Open liuqi123123 opened 2 months ago
What’s the best way to trigger the flash-decoding path when using flash_fwd_splitkv_kernel(...)
? Is it correct to set num_splits = 0 and let the heuristics decide automatically?
For flash-decoding, is the num_splits_heuristics
function the recommended way to determine the optimal split for flash-decoding? I tried hardcoding num_splits
to 2, 4, and 8, but saw worse results on an A100 (batch size 8, 48 q heads, new seqlen between 1 and 10): even though the heuristics calculate num_splits == 1
as the best choice, it seems combining multiple q heads with new seqlen in one GEMM is better at maximizing the TC utilization in my case? Thanks a lot in advance for your insights!
btw, the flash-decoding release notes mentioned a minimal example, but the link still leads to this "coming soon" page: https://github.com/Dao-AILab/flash-attention/tree/main/examples/inference. note sure if the link is still valid.
If num_splits = 0 we use a heuristic to decide if we should split (and how many splits). If batch = 8 and 48 q heads, there are 8 x 48 = 384 pieces of parallel work, more than the number of SMs on A100 (108). So there's no reason to split. Usually split is needed if there's not enough parallel work to assign to all the SMs.
Is it feasible to vectorize the S=QK^T
and SV
GEMMs along the batch dimension in flash decoding? For example, during decoding, the query q has a shape of [b, 1, 48, 128], and a KV tile has a shape of [b, 64, 48, 128], where 48 represents the number of attention heads, 128 is the head dimension, and 64 is kBlockN, with only 1 token being decoded at a time.
In the current implementation, a separate flash::gemm is run for each batch, resulting in GEMM shapes like:
q: 1 x 128 K: 64 x 128
Here, flash::gemm computes a q: kBlockM=64 x 128 by K: kBlockN=64 x 128 GEMM, but only the first row of the result is used, while the remaining 63 rows are discarded (partition utilization 1/ 64 = 1.6%).
Would it be feasible to perform the following using a single flash::gemm for the entire batch in flash decoding, i.e.,:
q: (b, 1) x 128 K: (b, 64) x 128
This approach could potentially improve tensor core partition utilization by a factor of b, as it would allow us to keep b
rows of the output tensor instead of just 1.
If flash decoding can already do this batch dim vectorization , how to enable it? Thanks!

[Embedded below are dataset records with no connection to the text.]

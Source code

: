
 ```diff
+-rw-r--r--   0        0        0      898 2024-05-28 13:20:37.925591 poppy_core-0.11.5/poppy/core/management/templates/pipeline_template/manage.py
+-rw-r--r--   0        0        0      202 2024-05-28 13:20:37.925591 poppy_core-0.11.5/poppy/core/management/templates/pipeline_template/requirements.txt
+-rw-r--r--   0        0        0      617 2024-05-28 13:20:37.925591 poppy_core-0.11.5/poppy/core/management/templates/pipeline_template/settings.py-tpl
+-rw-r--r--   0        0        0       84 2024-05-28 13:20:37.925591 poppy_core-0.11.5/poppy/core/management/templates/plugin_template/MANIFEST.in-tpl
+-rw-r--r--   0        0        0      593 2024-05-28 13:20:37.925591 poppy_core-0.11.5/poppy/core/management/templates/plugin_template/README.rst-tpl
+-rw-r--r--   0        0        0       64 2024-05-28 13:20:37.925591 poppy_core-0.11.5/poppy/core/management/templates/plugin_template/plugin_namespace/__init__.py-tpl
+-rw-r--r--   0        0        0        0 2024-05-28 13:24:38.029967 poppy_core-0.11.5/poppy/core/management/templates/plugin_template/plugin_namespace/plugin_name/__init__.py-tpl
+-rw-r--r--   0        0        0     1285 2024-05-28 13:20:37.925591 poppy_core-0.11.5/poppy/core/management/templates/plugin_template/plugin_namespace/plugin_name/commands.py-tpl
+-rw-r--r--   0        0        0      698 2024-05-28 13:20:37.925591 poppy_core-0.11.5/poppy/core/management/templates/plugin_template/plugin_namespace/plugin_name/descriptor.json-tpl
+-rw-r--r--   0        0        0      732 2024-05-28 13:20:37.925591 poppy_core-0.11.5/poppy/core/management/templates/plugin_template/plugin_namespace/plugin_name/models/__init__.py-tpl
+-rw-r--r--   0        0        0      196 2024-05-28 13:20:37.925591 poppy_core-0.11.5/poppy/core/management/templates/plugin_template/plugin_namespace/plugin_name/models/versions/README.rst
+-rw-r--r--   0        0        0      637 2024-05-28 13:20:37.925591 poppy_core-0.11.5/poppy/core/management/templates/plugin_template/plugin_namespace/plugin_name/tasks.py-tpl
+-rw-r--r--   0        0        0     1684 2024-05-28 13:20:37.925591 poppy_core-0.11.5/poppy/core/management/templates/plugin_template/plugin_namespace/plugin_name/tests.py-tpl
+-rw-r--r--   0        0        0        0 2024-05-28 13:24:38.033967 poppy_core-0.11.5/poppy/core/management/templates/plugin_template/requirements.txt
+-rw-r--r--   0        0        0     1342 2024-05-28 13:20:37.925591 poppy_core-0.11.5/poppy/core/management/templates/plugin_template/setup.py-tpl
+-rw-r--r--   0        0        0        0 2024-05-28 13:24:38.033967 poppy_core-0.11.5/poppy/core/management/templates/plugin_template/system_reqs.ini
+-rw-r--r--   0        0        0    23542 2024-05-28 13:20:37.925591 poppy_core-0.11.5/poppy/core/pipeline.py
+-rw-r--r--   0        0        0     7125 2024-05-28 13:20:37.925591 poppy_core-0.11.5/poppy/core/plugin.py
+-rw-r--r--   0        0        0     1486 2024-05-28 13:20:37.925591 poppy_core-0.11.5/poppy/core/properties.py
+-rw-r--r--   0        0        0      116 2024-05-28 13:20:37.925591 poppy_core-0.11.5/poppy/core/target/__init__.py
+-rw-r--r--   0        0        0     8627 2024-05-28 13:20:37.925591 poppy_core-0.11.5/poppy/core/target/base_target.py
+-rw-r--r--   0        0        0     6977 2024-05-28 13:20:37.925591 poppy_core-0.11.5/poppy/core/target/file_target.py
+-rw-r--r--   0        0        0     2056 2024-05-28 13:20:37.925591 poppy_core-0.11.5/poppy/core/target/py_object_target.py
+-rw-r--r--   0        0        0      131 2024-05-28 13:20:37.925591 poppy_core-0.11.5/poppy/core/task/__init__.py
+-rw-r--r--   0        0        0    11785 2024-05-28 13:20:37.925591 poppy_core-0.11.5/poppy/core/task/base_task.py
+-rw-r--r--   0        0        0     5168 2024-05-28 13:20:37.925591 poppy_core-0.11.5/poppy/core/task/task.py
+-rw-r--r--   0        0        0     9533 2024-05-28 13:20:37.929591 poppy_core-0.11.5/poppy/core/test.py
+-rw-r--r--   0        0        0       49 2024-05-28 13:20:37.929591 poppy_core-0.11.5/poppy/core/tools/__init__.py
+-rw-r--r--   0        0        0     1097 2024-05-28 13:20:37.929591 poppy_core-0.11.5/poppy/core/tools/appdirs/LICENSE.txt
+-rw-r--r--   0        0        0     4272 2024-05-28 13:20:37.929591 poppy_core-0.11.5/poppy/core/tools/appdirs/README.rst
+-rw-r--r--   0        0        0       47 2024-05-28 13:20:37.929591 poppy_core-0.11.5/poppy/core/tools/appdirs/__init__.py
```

No that doesn't increase tensor core util. The operation is mem bound any way (you can measure that its speed is close to memcpy) so it doens't matter that we're doing extra compute
Given that, with small batch sizes, the attention kernel during decoding is memory-bound, why would maximizing SM utilization by creating more parallel work along the sequence dimension still lead to improved latency?
flash decoding does help a lot with small batch size (<5) decoding, just wanted to verify my understanding: Flash decoding’s main optimization appears to be optimizing compute unit utilization, which seems at odds with the fact that the attention kernel during decoding is memory-bound. Is it because the scheduling is suboptimal?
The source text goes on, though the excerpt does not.